- **Problem details**
What lines in the entries hold the string "instead"? List them.

Start of Given data

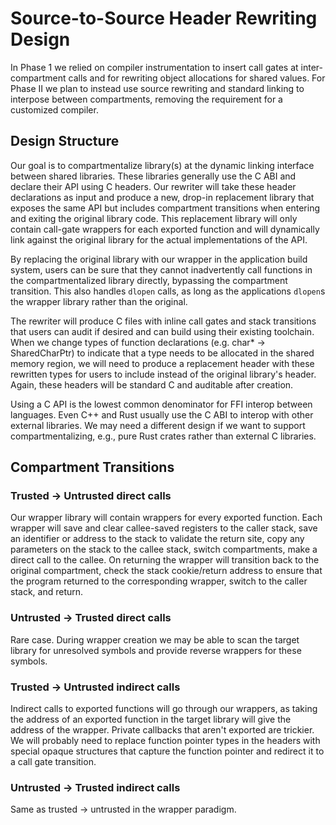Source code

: # Source-to-Source Header Rewriting Design

In Phase 1 we relied on compiler instrumentation to insert call gates at
inter-compartment calls and for rewriting object allocations for shared values.
For Phase II we plan to instead use source rewriting and standard linking to
interpose between compartments, removing the requirement for a customized
compiler.

## Design Structure

Our goal is to compartmentalize library(s) at the dynamic linking interface
between shared libraries. These libraries generally use the C ABI and declare
their API using C headers. Our rewriter will take these header declarations as
input and produce a new, drop-in replacement library that exposes the same API
but includes compartment transitions when entering and exiting the original
library code. This replacement library will only contain call-gate wrappers for
each exported function and will dynamically link against the original library
for the actual implementations of the API.

By replacing the original library with our wrapper in the application build
system, users can be sure that they cannot inadvertently call functions in the
compartmentalized library directly, bypassing the compartment transition. This
also handles `dlopen` calls, as long as the applications `dlopen`s the wrapper
library rather than the original.

The rewriter will produce C files with inline call gates and stack transitions
that users can audit if desired and can build using their existing toolchain.
When we change types of function declarations (e.g. char* -> SharedCharPtr) to
indicate that a type needs to be allocated in the shared memory region, we will
need to produce a replacement header with these rewritten types for users to
include instead of the original library's header. Again, these headers will be
standard C and auditable after creation.

Using a C API is the lowest common denominator for FFI interop between
languages. Even C++ and Rust usually use the C ABI to interop with other
external libraries. We may need a different design if we want to support
compartmentalizing, e.g., pure Rust crates rather than external C libraries.

## Compartment Transitions

### Trusted -> Untrusted direct calls

Our wrapper library will contain wrappers for every exported function. Each
wrapper will save and clear callee-saved registers to the caller stack, save an
identifier or address to the stack to validate the return site, copy any
parameters on the stack to the callee stack, switch compartments, make a direct
call to the callee. On returning the wrapper will transition back to the
original compartment, check the stack cookie/return address to ensure that the
program returned to the corresponding wrapper, switch to the caller stack, and
return.

### Untrusted -> Trusted direct calls

Rare case. During wrapper creation we may be able to scan the target library for
unresolved symbols and provide reverse wrappers for these symbols.

### Trusted -> Untrusted indirect calls

Indirect calls to exported functions will go through our wrappers, as taking the
address of an exported function in the target library will give the address of
the wrapper. Private callbacks that aren't exported are trickier. We will
probably need to replace function pointer types in the headers with special
opaque structures that capture the function pointer and redirect it to a call
gate transition.

### Untrusted -> Trusted indirect calls

Same as trusted -> untrusted in the wrapper paradigm.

End of Given data

- **Solved problem**
For Phase II we plan to instead use source rewriting and standard linking to
include instead of the original library's header. Again, these headers will be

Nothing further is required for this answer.